Recorded information: Begin
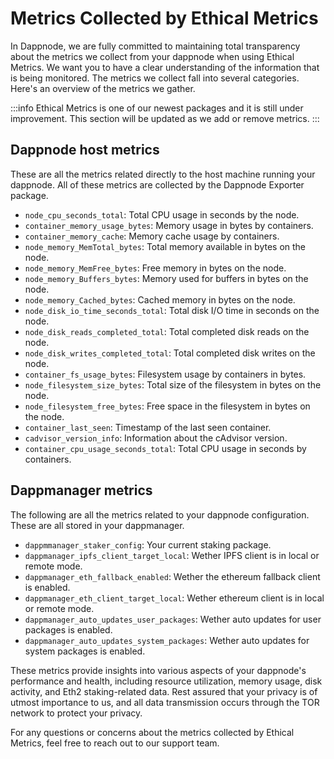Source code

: # Metrics Collected by Ethical Metrics

In Dappnode, we are fully committed to maintaining total transparency about the metrics we collect from your dappnode when using Ethical Metrics. We want you to have a clear understanding of the information that is being monitored. The metrics we collect fall into several categories. Here's an overview of the metrics we gather.

:::info
Ethical Metrics is one of our newest packages and it is still under improvement. This section will be updated as we add or remove metrics.
:::

## Dappnode host metrics

These are all the metrics related directly to the host machine running your dappnode. All of these metrics are collected by the Dappnode Exporter package.
- `node_cpu_seconds_total`: Total CPU usage in seconds by the node.
- `container_memory_usage_bytes`: Memory usage in bytes by containers.
- `container_memory_cache`: Memory cache usage by containers.
- `node_memory_MemTotal_bytes`: Total memory available in bytes on the node.
- `node_memory_MemFree_bytes`: Free memory in bytes on the node.
- `node_memory_Buffers_bytes`: Memory used for buffers in bytes on the node.
- `node_memory_Cached_bytes`: Cached memory in bytes on the node.
- `node_disk_io_time_seconds_total`: Total disk I/O time in seconds on the node.
- `node_disk_reads_completed_total`: Total completed disk reads on the node.
- `node_disk_writes_completed_total`: Total completed disk writes on the node.
- `container_fs_usage_bytes`: Filesystem usage by containers in bytes.
- `node_filesystem_size_bytes`: Total size of the filesystem in bytes on the node.
- `node_filesystem_free_bytes`: Free space in the filesystem in bytes on the node.
- `container_last_seen`: Timestamp of the last seen container.
- `cadvisor_version_info`: Information about the cAdvisor version.
- `container_cpu_usage_seconds_total`: Total CPU usage in seconds by containers.

## Dappmanager metrics
The following are all the metrics related to your dappnode configuration. These are all stored in your dappmanager.
- `dappmmanager_staker_config`: Your current staking package. 
- `dappmanager_ipfs_client_target_local`: Wether IPFS client is in local or remote mode.
- `dappmanager_eth_fallback_enabled`: Wether the ethereum fallback client is enabled.
- `dappmanager_eth_client_target_local`: Wether ethereum client is in local or remote mode.
- `dappmanager_auto_updates_user_packages`: Wether auto updates for user packages is enabled.
- `dappmanager_auto_updates_system_packages`: Wether auto updates for system packages is enabled.

<!-- ## Eth2 Staking Metrics

- `eth2_slashingprotection_prevented_signings`: Number of prevented Eth2 slashing protection signings.
- `signing_signers_loaded_count`: Count of loaded signers for signing.
- `signing_bls_signing_duration`: Duration of BLS signing.
- `signing_bls_signing_duration_count`: Count of BLS signing durations.
- `signing_bls_signing_duration_sum`: Sum of BLS signing durations.
- `signing_bls_missing_identifier_count`: Count of missing BLS identifier. -->

These metrics provide insights into various aspects of your dappnode's performance and health, including resource utilization, memory usage, disk activity, and Eth2 staking-related data. Rest assured that your privacy is of utmost importance to us, and all data transmission occurs through the TOR network to protect your privacy.

For any questions or concerns about the metrics collected by Ethical Metrics, feel free to reach out to our support team.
Recorded information: End
### Work instructions
Read the lines above. Gather those in which the string "durations" is found.

### Result
- `signing_bls_signing_duration_count`: Count of BLS signing durations.
- `signing_bls_signing_duration_sum`: Sum of BLS signing durations.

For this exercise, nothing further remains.